• TASK GOAL: From the listing below, reproduce word for word the part that opens with the line containing "kubectl create -f" and closes with the line containing "Get the external IP for the **vote**"; reproduce nothing else.

• DATA SHOWN:

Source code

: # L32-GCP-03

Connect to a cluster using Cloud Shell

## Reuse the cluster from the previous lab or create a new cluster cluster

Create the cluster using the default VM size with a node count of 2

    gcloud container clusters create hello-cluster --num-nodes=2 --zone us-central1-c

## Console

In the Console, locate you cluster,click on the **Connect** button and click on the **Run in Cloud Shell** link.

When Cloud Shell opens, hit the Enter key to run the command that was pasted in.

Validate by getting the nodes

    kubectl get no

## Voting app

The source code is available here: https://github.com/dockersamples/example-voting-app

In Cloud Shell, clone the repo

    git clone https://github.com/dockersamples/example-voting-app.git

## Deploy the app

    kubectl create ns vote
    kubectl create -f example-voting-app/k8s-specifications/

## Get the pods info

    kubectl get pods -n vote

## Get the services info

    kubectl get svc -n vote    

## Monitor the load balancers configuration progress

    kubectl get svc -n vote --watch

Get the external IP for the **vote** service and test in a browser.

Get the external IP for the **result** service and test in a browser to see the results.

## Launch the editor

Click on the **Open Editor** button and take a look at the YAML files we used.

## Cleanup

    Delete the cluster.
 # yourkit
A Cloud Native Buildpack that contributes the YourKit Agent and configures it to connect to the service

• ANSWER TO THIS EXERCISE:
    kubectl create -f example-voting-app/k8s-specifications/

## Get the pods info

    kubectl get pods -n vote

## Get the services info

    kubectl get svc -n vote    

## Monitor the load balancers configuration progress

    kubectl get svc -n vote --watch

Get the external IP for the **vote** service and test in a browser.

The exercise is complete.